Unlike the journey in the Jules Verne fantasy, where explorers find specific forms at the center of the earth (e.g. a twelve foot tall prehistoric human shepherding mastodons), my experience traveling into the Tea Party center has been more like that of a particle physicist, where the clear forms of the larger world become increasingly blurred and elusive the closer one looks.

In the first foray of my quest to get a close look at the Tea Party, I discovered, at a rally of the Tea Party California Caucus (TPCC) at the state GOP convention on Oct. 4, that there is no clear identification among Tea Party members with the Republican Party. In fact, keynote speakers told the story of TPCC attendance at the convention as if it were the tale of a clandestine invasion of the Party, and a number of speakers proudly told that they had quit the GOP when it “lost its way.”

Doug Lasken

I had been invited to attend the TPCC rally because of my opposition to Obama’s Common Core Standards (CCS), and there was much pride expressed by TPCC members that the Tea Party resolution against Common Core had a shot at convention adoption. But here too there was confusion. The resolution, it seemed, originated as much from the party Executive Committee (where it was modified by committee member Bill Evers) as from the renegade TPCC. After the bill was adopted without debate in the final session, I came upon a TPCC huddle in a nearby hallway, where the aura of outlaw politics continued to prevail in spite of the group’s seeming acceptance by the mainstream party.
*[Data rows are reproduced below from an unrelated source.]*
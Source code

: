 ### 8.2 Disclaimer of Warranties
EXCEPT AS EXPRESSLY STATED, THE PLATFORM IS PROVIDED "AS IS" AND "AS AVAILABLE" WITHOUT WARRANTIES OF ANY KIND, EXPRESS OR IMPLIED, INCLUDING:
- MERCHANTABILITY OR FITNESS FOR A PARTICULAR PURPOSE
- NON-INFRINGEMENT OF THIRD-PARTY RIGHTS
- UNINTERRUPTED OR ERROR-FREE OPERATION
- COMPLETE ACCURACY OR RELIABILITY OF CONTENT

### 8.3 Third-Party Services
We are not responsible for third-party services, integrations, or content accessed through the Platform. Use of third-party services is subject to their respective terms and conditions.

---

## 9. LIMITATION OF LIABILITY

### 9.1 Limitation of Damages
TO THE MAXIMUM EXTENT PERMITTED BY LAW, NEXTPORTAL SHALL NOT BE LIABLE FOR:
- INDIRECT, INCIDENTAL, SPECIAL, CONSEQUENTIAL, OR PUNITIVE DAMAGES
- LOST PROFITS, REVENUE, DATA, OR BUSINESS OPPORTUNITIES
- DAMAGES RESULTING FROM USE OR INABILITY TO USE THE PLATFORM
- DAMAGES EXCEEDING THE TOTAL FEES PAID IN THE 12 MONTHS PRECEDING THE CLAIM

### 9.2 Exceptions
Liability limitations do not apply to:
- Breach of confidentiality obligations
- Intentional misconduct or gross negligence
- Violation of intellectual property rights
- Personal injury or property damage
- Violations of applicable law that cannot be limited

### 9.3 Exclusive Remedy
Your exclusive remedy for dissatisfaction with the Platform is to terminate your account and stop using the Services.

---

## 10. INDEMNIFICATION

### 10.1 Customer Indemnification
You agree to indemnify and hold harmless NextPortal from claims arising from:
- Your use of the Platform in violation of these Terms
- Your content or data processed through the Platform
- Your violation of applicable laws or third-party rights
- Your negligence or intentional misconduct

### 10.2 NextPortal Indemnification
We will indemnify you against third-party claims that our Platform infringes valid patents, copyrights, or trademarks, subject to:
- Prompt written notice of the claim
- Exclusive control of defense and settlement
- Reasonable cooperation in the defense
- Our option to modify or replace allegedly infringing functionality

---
TPCC speakers at the convention gave the appearance, not that the Tea Party was a “party” exactly, but at least that it was a unified political faction or force, expressing like minded views. There was a large poster, for instance, opposing gun control, and the TPCC anointed candidate for governor, Tim Donnelly, denounced efforts to “erase the 2nd Amendment.”

But that appearance of clarity and unanimity of purpose vanished at local Tea Party meetings I attended in the Los Angeles area. I found in conversations that it is quite common for Tea Party members to favor certain gun control measures, to countenance gay marriage and contraception, and to approve of separation of church and state, all postions which fly in the face of Tea Party dogma as presented in the media and by prominent self-appointed Tea Party leaders like Rick Santorum.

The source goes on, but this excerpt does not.